Mit der französischen Revolution und der Besetzung der linksrheinischen Gebiete endete die geistliche Herrschaft in Obermendig. Die Franzosen hoben die kirchlichen Institutionen auf und verstaatlichten den Kirchenbesitz, der anschließend zugunsten der Staatskasse versteigert wurde. Im Zuge dieses „Säkularisation“ bezeichneten Vorganges wurde 1804 der letzte Schultheis Leonard Hirschbrunn neuer Eigentümer des Florinshofes.

Am 26. Mai 1800 wurde in den vier rheinischen Departements die französische Präfekturverfassung eingeführt. Leonard Hirschbrunn war Maire der neu gebildeten Marie St. Johann, die aus den Gemeinden Bell, Ettringen, Kirchesch, St. Johann mit Bürresheim und Nitz, Waldesch, Thür mit Fraukirch, Ober- und Niedermendig bestand. Er führte die Amtsgeschäfte von dem Gutschof, das seither im Volksmund auch „Hirschbrunnshof“ genannt wird. 1808 wurde die Verwaltung nach Bell verlegt.

Mittelpunkt des Fronhofes war die weiträumige Hofanlage, deren Gebäude auch heute noch weitgehend erhalten sind. Besonders auffällig ist die überdachte Hofeinfahrt mit dem massiven Holztor und dem Rest eines Turmgebäudes, in dem ein „Stock“ genannter Gefängnisraum an die frühere Aufgabe des Schultheissen als Gerichtsherr erinnert. Erhalten geblieben sind daneben das herrschaftliche Wohnhaus, die spätgotische Laurentiuskapelle und Reste der ehemaligen Wirtschaftsgebäude.
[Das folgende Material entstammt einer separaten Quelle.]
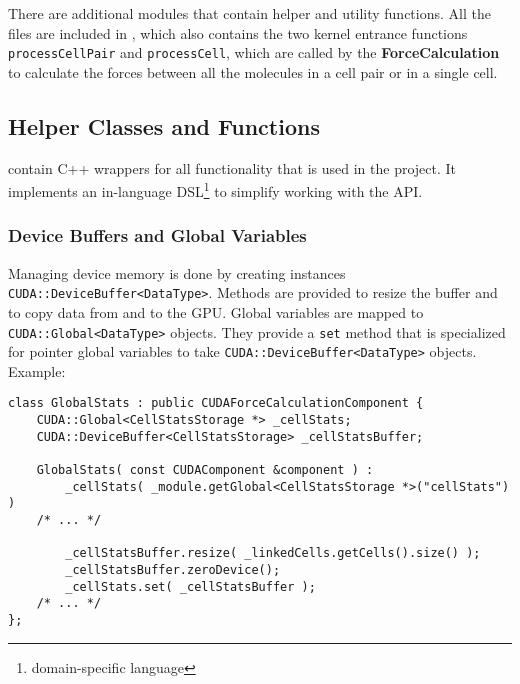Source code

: 
There are additional \cuda{} modules that contain helper and utility functions.
All the  files are included in , which also contains the two kernel entrance functions \lstinline!processCellPair! and \lstinline!processCell!, which are called by the \textbf{ForceCalculation} to calculate the forces between all the molecules in a cell pair or in a single cell.

\subsection{\cuda{} Helper Classes and Functions}
 contain C++ wrappers for all \cuda{} functionality that is used in the project.
It implements an in-language DSL\footnote{domain-specific language} to simplify working with the \cuda{} API.


\subsubsection{Device Buffers and Global Variables}
Managing device memory is done by creating instances \lstinline!CUDA::DeviceBuffer<DataType>!. Methods are provided to resize the buffer and to copy data from and to the GPU.
Global variables are mapped to \lstinline!CUDA::Global<DataType>! objects. They provide a \lstinline!set! method that is specialized for pointer global variables to take \lstinline!CUDA::DeviceBuffer<DataType>! objects.
Example:
\begin{lstlisting}[label=cudamemoryhelpers,caption=CUDA helper classes for Device Memory and Globals]
class GlobalStats : public CUDAForceCalculationComponent {
	CUDA::Global<CellStatsStorage *> _cellStats;
	CUDA::DeviceBuffer<CellStatsStorage> _cellStatsBuffer;
	
	GlobalStats( const CUDAComponent &component ) :
		_cellStats( _module.getGlobal<CellStatsStorage *>("cellStats") )
	/* ... */
	
		_cellStatsBuffer.resize( _linkedCells.getCells().size() );
		_cellStatsBuffer.zeroDevice();
		_cellStats.set( _cellStatsBuffer );		
	/* ... */		
};	
\end{lstlisting}

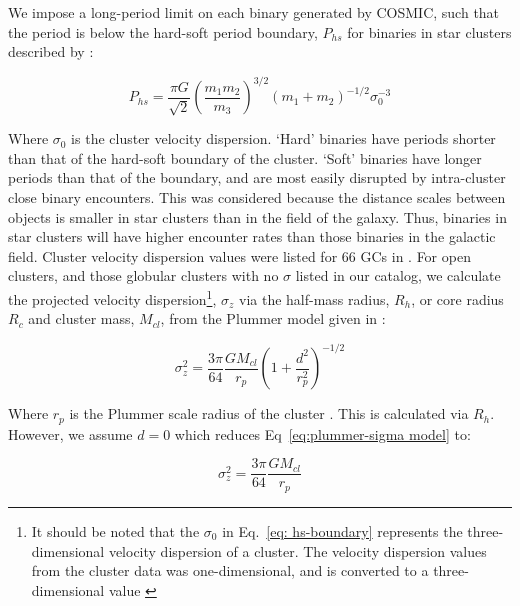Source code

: \documentclass[twocolumn]{aastex63}
\begin{document}
We impose a long-period limit on each binary generated by COSMIC, such that the period is below the hard-soft period boundary, \textit{$P_{hs}$} for binaries in star clusters described by \citet{2015ApJ...808L..25G}:

\begin{equation} \label{eq: hs-boundary}
    P_{hs} = \frac{\pi G}{\sqrt{2}} \left( \frac{m_1m_2}{m_3} \right) ^{3/2}(m_1 + m_2)^{-1/2}\sigma_0^{-3}
\end{equation}

Where $\sigma_0$ is the cluster velocity dispersion. ‘Hard’ binaries have periods shorter than that of the hard-soft boundary of the cluster. ‘Soft’ binaries have longer periods than that of the boundary, and are most easily disrupted by intra-cluster close binary encounters. This was considered because the distance scales between objects is smaller in star clusters than in the field of the galaxy. Thus, binaries in star clusters will have higher encounter rates than those binaries in the galactic field. Cluster velocity dispersion values were listed for 66 GCs in \citet{1996AJ....112.1487H}. For open clusters, and those globular clusters with no $\sigma$ listed in our catalog, we calculate the projected velocity dispersion\footnote{It should be noted that the $\sigma_0$ in Eq.~\ref{eq: hs-boundary} represents the three-dimensional velocity dispersion of a cluster. The velocity dispersion values from the cluster data was one-dimensional, and is converted to a three-dimensional value \citep{2015ApJ...808L..25G}}, $\sigma_z$  via the half-mass radius, $R_h$, or core radius $R_c$ and cluster mass, $M_{cl}$, from the Plummer model given in \cite{1911MNRAS..71..460P}:

\begin{equation}
    \sigma_z^2 = \frac{3\pi}{64}\frac{GM_{cl}}{r_p}\left(1 + \frac{d^2}{r_p^2} \right)^{-1/2}
    \label{eq:plummer-sigma model}
\end{equation}

 Where $r_p$ is the Plummer scale radius of the cluster \citep{1911MNRAS..71..460P}. This is calculated via $R_h$. However, we assume $d=0$ which reduces Eq~\ref{eq:plummer-sigma model} to:
 
 \begin{equation}
    \sigma_z^2 = \frac{3\pi}{64}\frac{GM_{cl}}{r_p}
    \label{eq:plummer-sigma mode (simplified)l}
\end{equation}
 
\end{document}
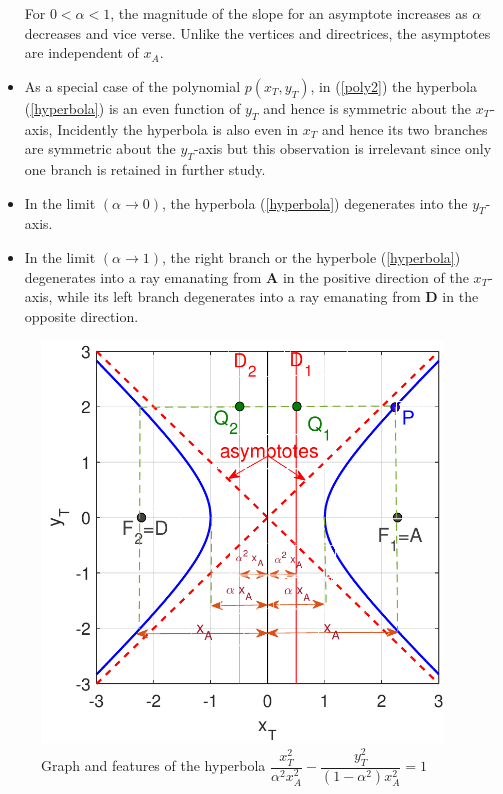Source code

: \begin{itemize}
For $0<\alpha<1$, the magnitude of the slope for an asymptote increases as $\alpha$ decreases and vice verse. Unlike the vertices and directrices, the asymptotes are independent of $x_A$.
\item As a special case of the polynomial $p(x_T,y_T)$, in (\ref{poly2}) the hyperbola (\ref{hyperbola}) is an even function of $y_T$ and hence is symmetric about the $x_T$-axis, Incidently the hyperbola is also even in $x_T$ and hence its two branches are symmetric about the $y_T$-axis but this observation is irrelevant since only one branch is retained in further study.
\item In the limit $(\alpha\to0)$, the hyperbola (\ref{hyperbola}) degenerates into the $y_T$-axis.
\item In the limit $(\alpha\to1)$, the right branch or the hyperbole (\ref{hyperbola}) degenerates into a ray emanating from $\boldsymbol{A}$ in the positive direction of the $x_T$-axis, while its left branch degenerates into a ray emanating from $\boldsymbol{D}$ in the opposite direction.
\end{itemize}    


\begin{figure}[htb]
\centering
\includegraphics[width=0.95\textwidth]{fig/hyperbola.pdf}
\caption{Graph and features of the hyperbola $\dfrac{x_T^2}{\alpha^2 x_A^2} - \dfrac{y_T^2}{(1-\alpha^2)x_A^2}=1$ }
\label{hyperbola graph}
\end{figure}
Heute strahlt der restaurierte Hof in einem besonderen Glanz und bildet neben der Pfarrkirche den Mittelpunkt des Mendiger Stadtteils Obermendig. Und die Familie Schlags beansprucht das Kleinod nicht für sich, obwohl sie ja in deren Eigentum ist. Mehrmals im Jahr öffnen sich die Tore des Hofes, um Gäste und Besucher zu Konzerten oder beim Tag des offenen Denkmals einzulassen. Das den beiden das am Herzen liegt, den Hof mit anderen etwas zu teilen beweist sich auch am Umstand, dass sie einen seitlich gelegenen Lagerraum vergrößerten und zu einer Toilette umbauen liessen, die eigens von den Besuchern bei den Veranstaltungen genutzt werden kann.

„Der Familie Schlags gilt ein großes Dankeschön für dieses Engagement. Sie bewahren unsere Geschichte und eines der bedeutendsten Kulturdenkmäler in Rheinland-Pfalz. Hier wurde im wahrsten Sinne des Wortes Geschichte geschrieben, die dank der Erhaltung des Bauensembles der Nachwelt erhalten bleib“, lobte Bürgermeister Jörg Lempertz zum Abschluss der Besichtigung.